The quasi-Monte Carlo (QMC) method was enhanced to solve the population balance model (PBM) including aggregation and fragmentation processes for simulating the temporal evolutions of characteristic sizes and floc size distributions (FSDs) of cohesive sediments. Ideal cases with analytical solutions were firstly adopted to validate this QMC model to illustrate selected pure aggregation, pure fragmentation, and combined aggregation and fragmentation systems. Two available laboratory data sets, one with suspended kaolinite and the other with a mixture of kaolinite and montmorillonite, were further used to monitor the FSDs of cohesive sediments in controlled shear conditions. The model results show reasonable agreements with both analytical solutions and laboratory experiments. Moreover, different QMC schemes were tested and compared with the standard Monte Carlo scheme and a Latin Hypercube Sampling scheme to optimize the model performance. It shows that all QMC schemes perform better in both accuracy and time consumption than standard Monte Carlo scheme. In particular, compared with other schemes, the QMC scheme using Halton sequence requires the least particle numbers in the simulated system to reach reasonable accuracy. In the sensitivity tests, we also show that the fractal dimension and the fragmentation distribution function have large impacts on the predicted FSDs. This study indicates a great advance in employing QMC schemes to solve PBM for simulating the flocculation of cohesive sediments.
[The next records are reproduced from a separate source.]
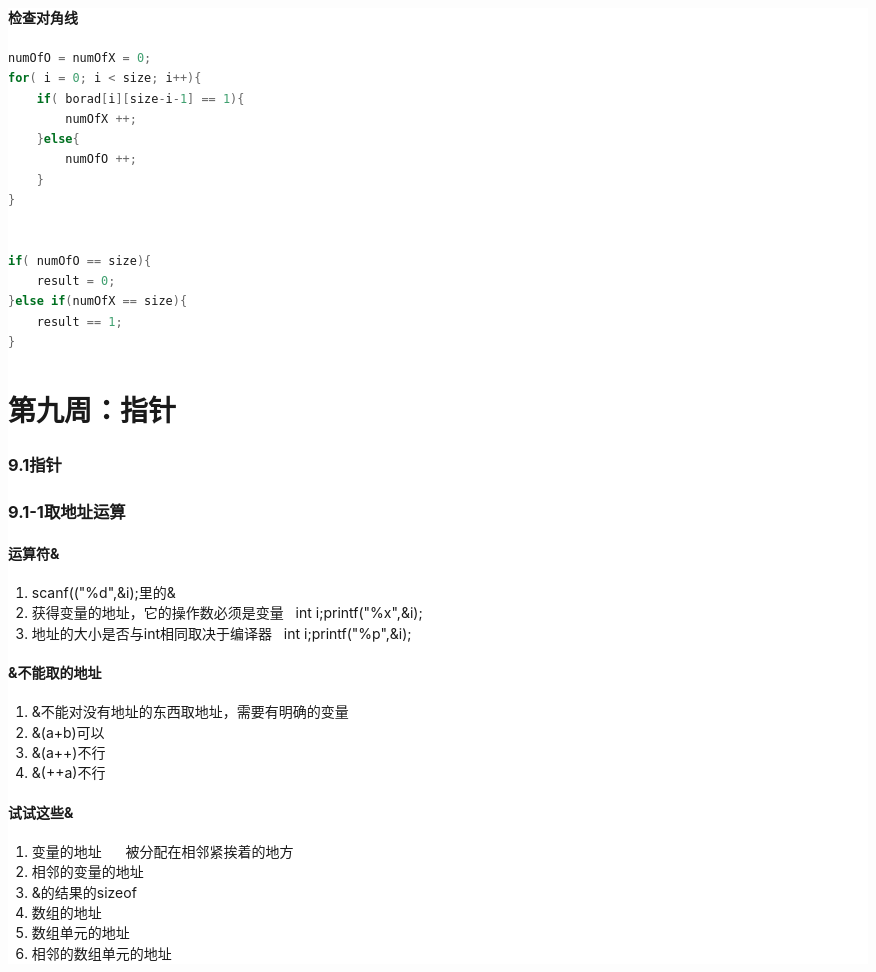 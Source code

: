 <a name="fea76c79"></a>
#### 检查对角线

```c
numOfO = numOfX = 0;
for( i = 0; i < size; i++){
    if( borad[i][size-i-1] == 1){
        numOfX ++;
    }else{
        numOfO ++;
    }
}


if( numOfO == size){
    result = 0;
}else if(numOfX == size){
    result == 1;
}
```

<a name="22b8f932"></a>
# 第九周：指针

<a name="6d0a1282"></a>
### 9.1指针

<a name="d3e60429"></a>
### 9.1-1取地址运算

<a name="a43f6204"></a>
#### 运算符&

1. scanf(("%d",&i);里的&
2. 获得变量的地址，它的操作数必须是变量   int i;printf("%x",&i);
3. 地址的大小是否与int相同取决于编译器   int i;printf("%p",&i);

<a name="ff109cae"></a>
#### &不能取的地址

1. &不能对没有地址的东西取地址，需要有明确的变量
2. &(a+b)可以
3. &(a++)不行
4. &(++a)不行

<a name="b03f2f91"></a>
#### 试试这些&

1. 变量的地址      被分配在相邻紧挨着的地方
2. 相邻的变量的地址
3. &的结果的sizeof
4. 数组的地址
5. 数组单元的地址
6. 相邻的数组单元的地址
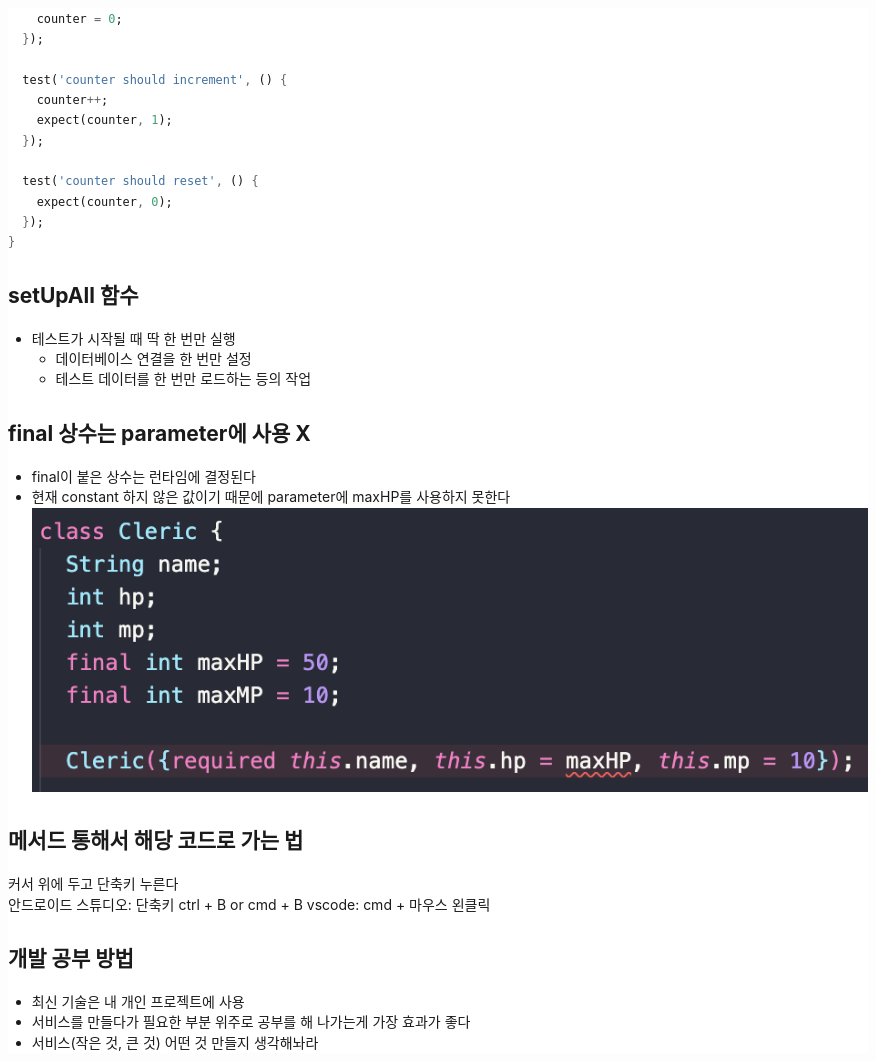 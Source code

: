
 ```dart
    counter = 0;
  });

  test('counter should increment', () {
    counter++;
    expect(counter, 1);
  });

  test('counter should reset', () {
    expect(counter, 0);
  });
}
```

## setUpAll 함수
- 테스트가 시작될 때 딱 한 번만 실행
    - 데이터베이스 연결을 한 번만 설정
    - 테스트 데이터를 한 번만 로드하는 등의 작업

## final 상수는 parameter에 사용 X
- final이 붙은 상수는 런타임에 결정된다
- 현재 constant 하지 않은 값이기 때문에 parameter에 maxHP를 사용하지 못한다
![alt text](image-4.png)

## 메서드 통해서 해당 코드로 가는 법
커서 위에 두고 단축키 누른다  
안드로이드 스튜디오: 단축키 ctrl + B or cmd + B
vscode: cmd + 마우스 왼클릭

## 개발 공부 방법
- 최신 기술은 내 개인 프로젝트에 사용
- 서비스를 만들다가 필요한 부분 위주로 공부를 해 나가는게 가장 효과가 좋다
- 서비스(작은 것, 큰 것) 어떤 것 만들지 생각해놔라
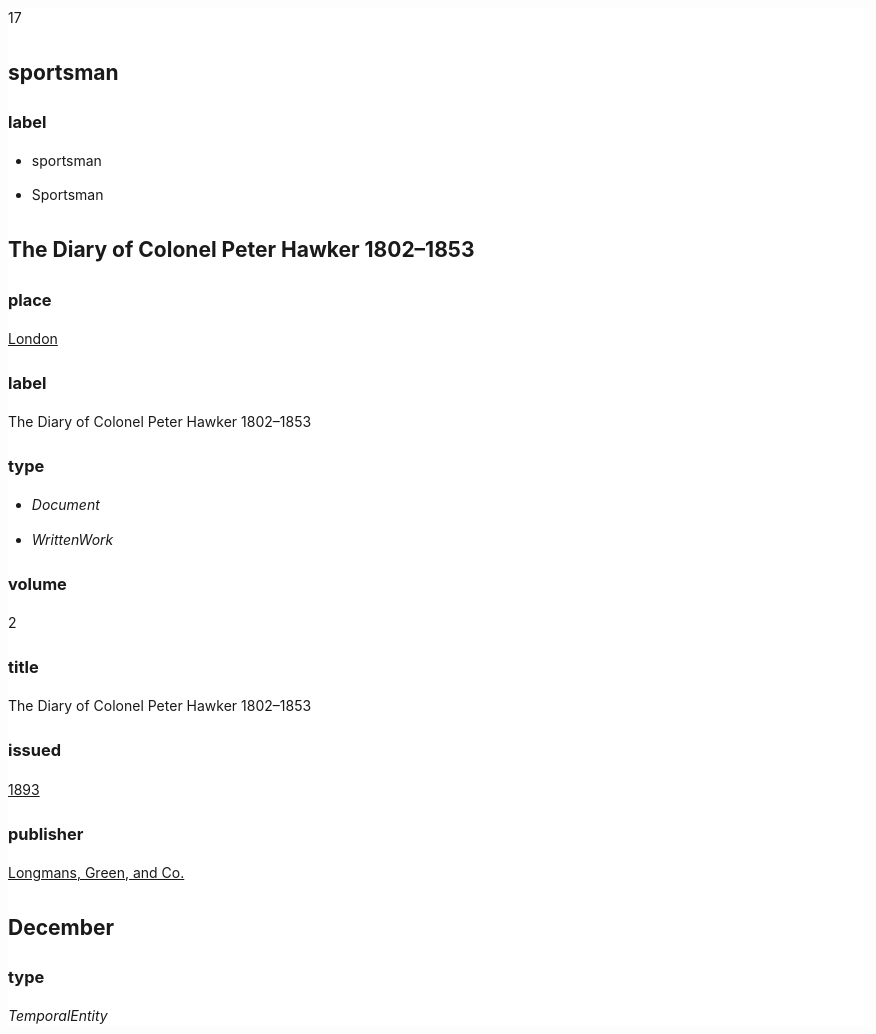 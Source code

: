 
17

## sportsman

### label

 - sportsman

 - Sportsman

## The Diary of Colonel Peter Hawker 1802–1853

### place


[London](#London)

### label


The Diary of Colonel Peter Hawker 1802–1853

### type

 - *Document*

 - *WrittenWork*

### volume


2

### title


The Diary of Colonel Peter Hawker 1802–1853

### issued


[1893](#1893)

### publisher


[Longmans, Green, and Co.](#Longmans-Green-and-Co.)

## December

### type


*TemporalEntity*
增强了准蒙特卡罗（QMC）方法，以解决包括聚集和破碎过程在内的人口平衡模型（PBM），以模拟粘性沉积物的特征尺寸和絮体尺寸分布（FSD）的时间演变。首先采用具有解析解的理想情况来验证此QMC模型，以说明所选的纯聚集，纯碎片以及组合的聚集和碎片系统。两种可用的实验室数据集，一种是悬浮高岭石，另一种是高岭石和蒙脱石的混合物，被用于在受控剪切条件下监测粘性沉积物的FSD。模型结果与分析解决方案和实验室实验均显示出合理的一致性。而且，测试了不同的QMC方案，并将其与标准的Monte Carlo方案和Latin Hypercube Sampling方案进行比较，以优化模型性能。它表明，所有QMC方案在准确性和时间消耗上均比标准Monte Carlo方案表现更好。特别是，与其他方案相比，使用Halton序列的QMC方案在模拟系统中需要最少的粒子数才能达到合理的精度。在敏感性测试中，我们还表明，分形维数和碎片分布函数对预测的FSD有很大的影响。这项研究表明在采用QMC方案求解PBM以模拟粘性沉积物絮凝方面取得了重大进展。它表明，所有QMC方案在准确性和时间消耗上均比标准Monte Carlo方案表现更好。特别是，与其他方案相比，使用Halton序列的QMC方案在模拟系统中需要最少的粒子数才能达到合理的精度。在敏感性测试中，我们还表明，分形维数和碎片分布函数对预测的FSD有很大的影响。这项研究表明在采用QMC方案求解PBM以模拟粘性沉积物絮凝方面取得了重大进展。它表明，所有QMC方案在准确性和时间消耗上均比标准Monte Carlo方案表现更好。特别是，与其他方案相比，使用Halton序列的QMC方案在模拟系统中需要最少的粒子数才能达到合理的精度。在敏感性测试中，我们还表明，分形维数和碎片分布函数对预测的FSD有很大的影响。这项研究表明在采用QMC方案求解PBM以模拟粘性沉积物絮凝方面取得了重大进展。我们还表明，分形维数和碎片分布函数对预测的FSD有很大的影响。这项研究表明在采用QMC方案求解PBM以模拟粘性沉积物絮凝方面取得了重大进展。我们还表明，分形维数和碎片分布函数对预测的FSD有很大的影响。这项研究表明在采用QMC方案求解PBM以模拟粘性沉积物絮凝方面取得了重大进展。